Uma barata morta foi retirada da vagina de uma mulher por um médico em Tegucigalpa, capital de Honduras. A paciente, que não teve nome revelado, foi até a clínica ginecológica por estar sentindo uma “sensação extremamente estranha” nas partes íntimas.
De acordo com o ginecologista Marco Calix, que falou sobre a situação nas redes sociais, a mulher explicou que não conseguiu dormir durante a noite anterior, que não estava se sentindo bem e apresentava sudorese na região vaginal.
“A paciente disse que estava sentindo algo incomum em sua vagina. Quando introduzi o espéculo, pude ver que era uma barata”, contou o médico que encontrou a barata morta na vagina da mulher.
Ainda conforme o profissional, ele retirou o inseto, realizou uma avaliação para se certificar de que a barata não havia causado ferimentos no canal vaginal da paciente e liberou a mulher para voltar para casa.
As circunstâncias que levaram a barata a entrar na parte íntima da mulher e quanto tempo ela permaneceu lá dentro, no entanto, não puderam ser apuradas.

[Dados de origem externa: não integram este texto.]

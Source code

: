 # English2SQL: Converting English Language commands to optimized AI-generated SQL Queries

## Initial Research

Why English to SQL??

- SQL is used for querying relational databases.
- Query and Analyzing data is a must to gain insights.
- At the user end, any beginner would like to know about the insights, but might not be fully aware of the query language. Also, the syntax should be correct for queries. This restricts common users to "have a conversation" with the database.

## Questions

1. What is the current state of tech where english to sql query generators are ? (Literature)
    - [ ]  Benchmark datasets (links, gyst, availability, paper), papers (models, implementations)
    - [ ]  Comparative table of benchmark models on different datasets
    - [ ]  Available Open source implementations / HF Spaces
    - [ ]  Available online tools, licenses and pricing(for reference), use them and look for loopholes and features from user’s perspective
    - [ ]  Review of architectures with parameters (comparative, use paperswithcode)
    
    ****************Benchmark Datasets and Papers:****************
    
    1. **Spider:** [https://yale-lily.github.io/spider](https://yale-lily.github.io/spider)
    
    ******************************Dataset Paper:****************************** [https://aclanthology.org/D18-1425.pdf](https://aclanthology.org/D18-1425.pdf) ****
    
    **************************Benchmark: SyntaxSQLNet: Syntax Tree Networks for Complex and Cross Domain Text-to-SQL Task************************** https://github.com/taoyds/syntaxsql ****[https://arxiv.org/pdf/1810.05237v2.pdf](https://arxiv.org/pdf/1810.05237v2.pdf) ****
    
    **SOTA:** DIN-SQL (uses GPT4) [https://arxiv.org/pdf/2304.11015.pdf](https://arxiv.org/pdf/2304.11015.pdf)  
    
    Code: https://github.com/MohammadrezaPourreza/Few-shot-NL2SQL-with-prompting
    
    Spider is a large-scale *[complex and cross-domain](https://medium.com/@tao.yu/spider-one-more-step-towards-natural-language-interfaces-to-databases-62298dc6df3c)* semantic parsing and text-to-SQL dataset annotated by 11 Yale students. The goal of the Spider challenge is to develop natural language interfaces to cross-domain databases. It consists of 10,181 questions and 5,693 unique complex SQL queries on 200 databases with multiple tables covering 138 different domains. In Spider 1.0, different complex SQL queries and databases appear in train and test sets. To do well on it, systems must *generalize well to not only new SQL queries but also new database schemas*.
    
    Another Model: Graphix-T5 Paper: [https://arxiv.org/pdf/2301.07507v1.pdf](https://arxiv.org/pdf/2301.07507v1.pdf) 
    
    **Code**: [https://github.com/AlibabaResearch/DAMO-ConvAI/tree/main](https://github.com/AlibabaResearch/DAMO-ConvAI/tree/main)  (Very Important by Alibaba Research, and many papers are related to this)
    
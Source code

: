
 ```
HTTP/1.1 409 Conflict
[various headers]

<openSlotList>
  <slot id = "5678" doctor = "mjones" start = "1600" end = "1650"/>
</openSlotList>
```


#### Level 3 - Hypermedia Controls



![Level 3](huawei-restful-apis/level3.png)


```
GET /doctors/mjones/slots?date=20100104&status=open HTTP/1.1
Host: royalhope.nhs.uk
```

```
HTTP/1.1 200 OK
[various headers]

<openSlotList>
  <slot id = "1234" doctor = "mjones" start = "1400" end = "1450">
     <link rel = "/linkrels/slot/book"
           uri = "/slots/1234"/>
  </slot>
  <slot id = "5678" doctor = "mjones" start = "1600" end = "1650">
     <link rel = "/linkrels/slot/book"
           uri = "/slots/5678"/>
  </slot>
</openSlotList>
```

Calix explicou ainda que é comum receber pacientes que procuram ajuda após introduzir objetos no corpo durante experiências sexuais. Entretanto, o caso da barata fugiu muito do habitual, já que insetos costumam entrar na orelha e nariz.
Um adolescente de 15 anos foi parar no hospital após enfiar um cabo USB no pênis. Segundo o garoto, ele tomou a atitude pois ficou curioso para saber as medidas do seu órgão sexual. O caso foi relatado divulgado no ‘Science Direct’, em novembro de 2022.
Uma situação similar aconteceu no Japão, onde os médicos retiraram uma corda de pular com 2,3 metros de dentro da bexiga de um homem, de 79 anos.
De acordo com relato da equipe que atendeu a situação, todos levaram um susto quando olharam o resultado dos exames de imagens. A corda estava enrolada no interior do órgão e, a princípio, ninguém entendeu como ela havia ido parar no local.
Por fim, o paciente acabou admitindo que ele próprio inseriu a corda de pular pela uretra, mas não explicou o motivo.
O caso foi publicado na revista médica Urology Case Reports, pelo professor Toshiki Kijima.